Black Milk by Elif Shafak

I recently finished reading Black Milk by Elif Shafak and found so much to digest there.  In identifying the many facets of herself as "Thumbelinas" Elif helped me to identify with and honor all of the different aspects of my personality.  She also helped me to laugh at them and not take myself so seriously.  Anyone who can help me do that gets five stars! But I have read books that have helped me to do that before.  This book was just sort of a reminder platform to jump off into something else:  understanding which those aspects contribute to my writing life and which ones are trying to hold me back.  She deals with these complex questions in her present experience of pondering motherhood, all the while referencing fairly well known women writers and the glimpses of their choices around motherhood that we get to see.

I have been a mother for nearly 23 years.  I still find it demanding, exhilarating, heartbreaking, and one of my greatest achievements.  I didn't discover my literary self until my oldest was 14, and so did not struggled with the choice of becoming a mother v becoming a writer.  (Though I think Elif would agree that it doesn't have to be a choice).  However, the idea that my children are now grown so I can devote all of my time and energy to writing is a bit of an illusion.  Even grown children have taken up residence in a mother's heart, teasing out all aspects of our being:  nurturing, caregiving, empowering (why don't people every talk about a mother's role as that of empowering her children?)  The myth of being free of anything and unencumbered to write is just that, a myth, an illusion.  Whether it be a significant partner, children, a business, social contributions or any number of fractions, there will always be parts of ourselves that take us away from writing.

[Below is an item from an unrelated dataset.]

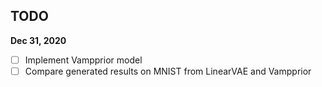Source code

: ## TODO

**Dec 31, 2020**

- [ ] Implement Vampprior model
- [ ] Compare generated results on MNIST from LinearVAE and Vampprior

Be gentle with them, Elif taught me.  Humor them.  Let them come and go as they please.  But don't ever let any one of them completely take over your soul.  Then you will not write.  That is what I have been doing.  Letting them, one at a time, take up residence in my soul.  One would move in for awhile, then get bored and go away and I'd invite the other.  Elif has names for each of her Thumbelina's and I'm sure you could come up with names for yours.  I am acknowledging my own Thumbelina's and with a heavy sigh and a bit of throwing my hands in the air and rolling my eyes, accepting their place in my life.  But they no longer get to control.  As Elif says, this will not be an anarchy!